(DATA Opens)

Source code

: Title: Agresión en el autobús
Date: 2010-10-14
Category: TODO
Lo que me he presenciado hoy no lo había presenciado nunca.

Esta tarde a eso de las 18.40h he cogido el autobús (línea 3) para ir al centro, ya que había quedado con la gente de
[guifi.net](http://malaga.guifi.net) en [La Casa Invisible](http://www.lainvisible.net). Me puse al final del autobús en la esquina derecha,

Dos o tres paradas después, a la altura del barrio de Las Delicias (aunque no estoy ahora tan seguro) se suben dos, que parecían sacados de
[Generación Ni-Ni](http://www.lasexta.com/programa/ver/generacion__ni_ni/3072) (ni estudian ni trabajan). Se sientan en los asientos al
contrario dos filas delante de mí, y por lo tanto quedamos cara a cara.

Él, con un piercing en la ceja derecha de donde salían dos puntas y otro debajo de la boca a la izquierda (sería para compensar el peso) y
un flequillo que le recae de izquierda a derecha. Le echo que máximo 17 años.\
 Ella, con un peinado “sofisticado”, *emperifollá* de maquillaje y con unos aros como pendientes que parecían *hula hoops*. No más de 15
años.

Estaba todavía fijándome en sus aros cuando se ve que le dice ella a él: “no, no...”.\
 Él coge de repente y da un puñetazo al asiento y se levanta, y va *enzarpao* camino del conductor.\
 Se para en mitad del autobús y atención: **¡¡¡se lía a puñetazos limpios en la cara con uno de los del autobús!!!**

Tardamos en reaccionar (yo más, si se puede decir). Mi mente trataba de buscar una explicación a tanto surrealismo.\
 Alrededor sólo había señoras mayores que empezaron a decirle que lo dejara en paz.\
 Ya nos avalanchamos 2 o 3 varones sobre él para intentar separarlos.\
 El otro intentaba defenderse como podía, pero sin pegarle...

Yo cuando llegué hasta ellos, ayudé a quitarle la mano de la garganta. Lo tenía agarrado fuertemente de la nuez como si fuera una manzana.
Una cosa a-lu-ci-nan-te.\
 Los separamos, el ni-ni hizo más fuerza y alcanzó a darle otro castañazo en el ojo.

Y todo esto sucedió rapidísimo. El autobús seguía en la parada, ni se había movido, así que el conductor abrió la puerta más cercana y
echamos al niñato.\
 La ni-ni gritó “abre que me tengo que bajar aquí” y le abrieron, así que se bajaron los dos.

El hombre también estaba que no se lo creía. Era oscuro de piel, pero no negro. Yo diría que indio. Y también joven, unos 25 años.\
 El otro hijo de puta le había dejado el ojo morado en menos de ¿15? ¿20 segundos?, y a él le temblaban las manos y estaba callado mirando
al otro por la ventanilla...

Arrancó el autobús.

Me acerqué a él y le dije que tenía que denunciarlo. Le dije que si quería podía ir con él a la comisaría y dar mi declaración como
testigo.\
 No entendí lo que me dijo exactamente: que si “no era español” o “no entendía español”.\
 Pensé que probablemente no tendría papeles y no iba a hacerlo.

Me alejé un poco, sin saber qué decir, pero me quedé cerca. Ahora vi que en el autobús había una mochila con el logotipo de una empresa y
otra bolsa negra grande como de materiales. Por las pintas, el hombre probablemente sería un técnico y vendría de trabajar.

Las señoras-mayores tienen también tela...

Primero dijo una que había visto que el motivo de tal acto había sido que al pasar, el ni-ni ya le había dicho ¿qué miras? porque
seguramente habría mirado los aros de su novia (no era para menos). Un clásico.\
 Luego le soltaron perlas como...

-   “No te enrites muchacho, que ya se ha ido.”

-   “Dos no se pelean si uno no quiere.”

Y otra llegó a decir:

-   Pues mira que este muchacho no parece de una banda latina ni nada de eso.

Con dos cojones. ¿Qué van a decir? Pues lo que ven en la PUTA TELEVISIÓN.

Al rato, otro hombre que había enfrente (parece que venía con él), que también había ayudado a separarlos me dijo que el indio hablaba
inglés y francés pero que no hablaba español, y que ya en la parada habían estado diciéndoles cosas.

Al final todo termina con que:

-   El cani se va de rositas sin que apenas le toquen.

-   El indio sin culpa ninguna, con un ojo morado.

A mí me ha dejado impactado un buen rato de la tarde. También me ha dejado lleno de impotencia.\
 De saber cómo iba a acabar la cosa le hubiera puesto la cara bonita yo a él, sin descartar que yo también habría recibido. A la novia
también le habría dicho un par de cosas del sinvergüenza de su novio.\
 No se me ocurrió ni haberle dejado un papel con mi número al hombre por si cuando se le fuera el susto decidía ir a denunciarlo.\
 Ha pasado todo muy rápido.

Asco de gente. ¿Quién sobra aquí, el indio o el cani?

(DATA Closes)

• TASK BRIEF:
Out of the data above, transcribe exactly and only the lines starting with the line that has "Me acerqué a" and going on through the line that has "seguramente habría mirado", both included.

• RESPONSE BOX:
Me acerqué a él y le dije que tenía que denunciarlo. Le dije que si quería podía ir con él a la comisaría y dar mi declaración como
testigo.\
 No entendí lo que me dijo exactamente: que si “no era español” o “no entendía español”.\
 Pensé que probablemente no tendría papeles y no iba a hacerlo.

Me alejé un poco, sin saber qué decir, pero me quedé cerca. Ahora vi que en el autobús había una mochila con el logotipo de una empresa y
otra bolsa negra grande como de materiales. Por las pintas, el hombre probablemente sería un técnico y vendría de trabajar.

Las señoras-mayores tienen también tela...

Primero dijo una que había visto que el motivo de tal acto había sido que al pasar, el ni-ni ya le había dicho ¿qué miras? porque
seguramente habría mirado los aros de su novia (no era para menos). Un clásico.\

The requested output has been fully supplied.